Recent history has demonstrated that this balance can be struck. The water around New York City is now clean enough to swim in. It was not that way when I was a boy. (Even though my friends and I swam in it anyway.) There are few complaints these days about the quality of the air in western Pennsylvania. The interaction of government and industry has led to policies that permit industry and commerce to operate profitably, without contaminating the environment in the process. The air and water in these areas are "dirtier" than before the scene was industrialized, but to a degree that few find worrisome.

It would serve us well to keep in mind that the old centers of Catholic Europe — Rome, Paris, Madrid, Vienna — do not look like Stonehenge or a hippie commune. They are products of mankind reshaping the natural world, not a consequence of a search for the simple life. In the Catholic tradition, "natural" does not imply passivity, as much as it does resourceful individuals and communities mining, quarrying, forging and constructing great works with the materials of God's creation. Paris and Manhattan are worth some level of "pollution." Man's creative energies are as much a part of nature as a babbling brook or a tree blowing in the breeze. Those creative energies are a large part of what is meant by the Catechism maxim that we are "made in the image and likeness of God." We belong on this planet as much as the squirrels.

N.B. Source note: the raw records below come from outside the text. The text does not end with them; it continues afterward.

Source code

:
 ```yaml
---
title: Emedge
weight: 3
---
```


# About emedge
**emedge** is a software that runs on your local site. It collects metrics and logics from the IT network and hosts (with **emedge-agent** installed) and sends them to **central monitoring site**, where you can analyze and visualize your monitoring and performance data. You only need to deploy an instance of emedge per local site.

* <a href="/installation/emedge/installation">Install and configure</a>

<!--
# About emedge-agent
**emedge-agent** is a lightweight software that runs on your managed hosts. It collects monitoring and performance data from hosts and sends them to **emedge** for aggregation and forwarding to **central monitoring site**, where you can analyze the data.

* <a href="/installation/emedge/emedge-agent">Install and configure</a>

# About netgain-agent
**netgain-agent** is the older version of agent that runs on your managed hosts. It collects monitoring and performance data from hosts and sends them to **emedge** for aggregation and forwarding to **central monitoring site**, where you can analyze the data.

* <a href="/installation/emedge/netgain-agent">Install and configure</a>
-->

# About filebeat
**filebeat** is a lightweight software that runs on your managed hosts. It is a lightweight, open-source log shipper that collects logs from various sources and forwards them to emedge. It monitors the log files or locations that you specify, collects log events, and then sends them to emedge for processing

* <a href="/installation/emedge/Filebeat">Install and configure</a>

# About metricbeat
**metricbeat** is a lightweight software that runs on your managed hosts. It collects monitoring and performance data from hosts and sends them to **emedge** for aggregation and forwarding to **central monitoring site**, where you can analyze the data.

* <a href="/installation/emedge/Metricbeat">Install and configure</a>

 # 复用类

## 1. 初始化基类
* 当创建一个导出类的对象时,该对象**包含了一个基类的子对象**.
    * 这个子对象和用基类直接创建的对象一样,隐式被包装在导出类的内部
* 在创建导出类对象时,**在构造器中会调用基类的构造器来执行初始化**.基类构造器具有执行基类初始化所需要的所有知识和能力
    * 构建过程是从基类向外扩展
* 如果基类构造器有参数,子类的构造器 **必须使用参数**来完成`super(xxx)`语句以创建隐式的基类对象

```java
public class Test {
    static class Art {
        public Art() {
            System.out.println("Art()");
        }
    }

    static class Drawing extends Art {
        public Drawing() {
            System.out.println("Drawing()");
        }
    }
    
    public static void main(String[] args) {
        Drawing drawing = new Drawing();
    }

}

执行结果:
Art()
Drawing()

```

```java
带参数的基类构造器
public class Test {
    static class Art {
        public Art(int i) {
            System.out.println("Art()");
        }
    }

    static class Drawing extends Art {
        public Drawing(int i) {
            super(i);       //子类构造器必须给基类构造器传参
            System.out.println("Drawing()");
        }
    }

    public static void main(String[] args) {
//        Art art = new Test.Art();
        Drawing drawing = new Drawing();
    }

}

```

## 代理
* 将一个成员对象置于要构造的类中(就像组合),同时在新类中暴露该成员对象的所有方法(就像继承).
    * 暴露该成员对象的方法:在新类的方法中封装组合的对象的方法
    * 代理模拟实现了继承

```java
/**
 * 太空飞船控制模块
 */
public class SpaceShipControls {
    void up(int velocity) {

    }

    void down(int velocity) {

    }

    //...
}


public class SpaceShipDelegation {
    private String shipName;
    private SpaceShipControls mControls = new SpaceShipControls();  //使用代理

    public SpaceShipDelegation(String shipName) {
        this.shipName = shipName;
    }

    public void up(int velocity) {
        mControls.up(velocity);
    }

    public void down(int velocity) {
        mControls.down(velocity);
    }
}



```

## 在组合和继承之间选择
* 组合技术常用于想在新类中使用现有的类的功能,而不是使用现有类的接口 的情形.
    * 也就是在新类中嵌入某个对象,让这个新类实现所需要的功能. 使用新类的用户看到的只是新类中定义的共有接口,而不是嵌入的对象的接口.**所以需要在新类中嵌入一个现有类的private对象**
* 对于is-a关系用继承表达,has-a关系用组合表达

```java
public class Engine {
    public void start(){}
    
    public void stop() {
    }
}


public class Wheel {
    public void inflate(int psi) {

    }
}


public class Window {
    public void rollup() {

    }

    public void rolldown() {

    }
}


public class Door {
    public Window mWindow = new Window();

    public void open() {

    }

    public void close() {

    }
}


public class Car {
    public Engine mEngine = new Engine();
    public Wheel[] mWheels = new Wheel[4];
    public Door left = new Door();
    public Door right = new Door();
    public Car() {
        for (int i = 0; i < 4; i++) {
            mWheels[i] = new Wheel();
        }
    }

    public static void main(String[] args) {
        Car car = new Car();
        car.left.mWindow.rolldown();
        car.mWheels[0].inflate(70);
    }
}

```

There is one other thing: Catholics are under no obligation to fall in line behind every public figure who proclaims himself a champion of environmental causes. We are free to use common sense to spot charlatans and hucksters. We are within our rights to listen to those scientists who remind us that there have been cooling and warming cycles on this planet long before the industrial age, and to be skeptical of those who insist that an "ecological holocaust" is just a few years away due to modern global warming. We are free to speculate about the political agenda of those whose environmental complaints tend to focus on handing more power to the United Nations to manage and tax American industries as the answer to the world's environmental needs.

We are within our rights, as well, to be skeptical if those who warn us of these things live in multiple homes that consume vastly greater amounts of energy than the rest of us use, and who fly around the world in private jets to the conferences where they warn us of our excessive consumption of fossil fuels, and who are clever enough to resort to gimmicks like "carbon offsets" to toss up a smokescreen around their own energy use. (You are right: I have someone in mind.)

There is also nothing "anti-Catholic" about noting that the ice caps on Mars are receding in recent years and that there are no factories or SUVs up there to blame it on. Also, that back in the 1970s the experts were convinced that the great threat to mankind was global cooling. You can check it out. The June 24, 1974 edition of Time magazine, in an article entitled "Another Ice Age," warned of the ominous signs of global cooling spotted by the scientific experts of the time.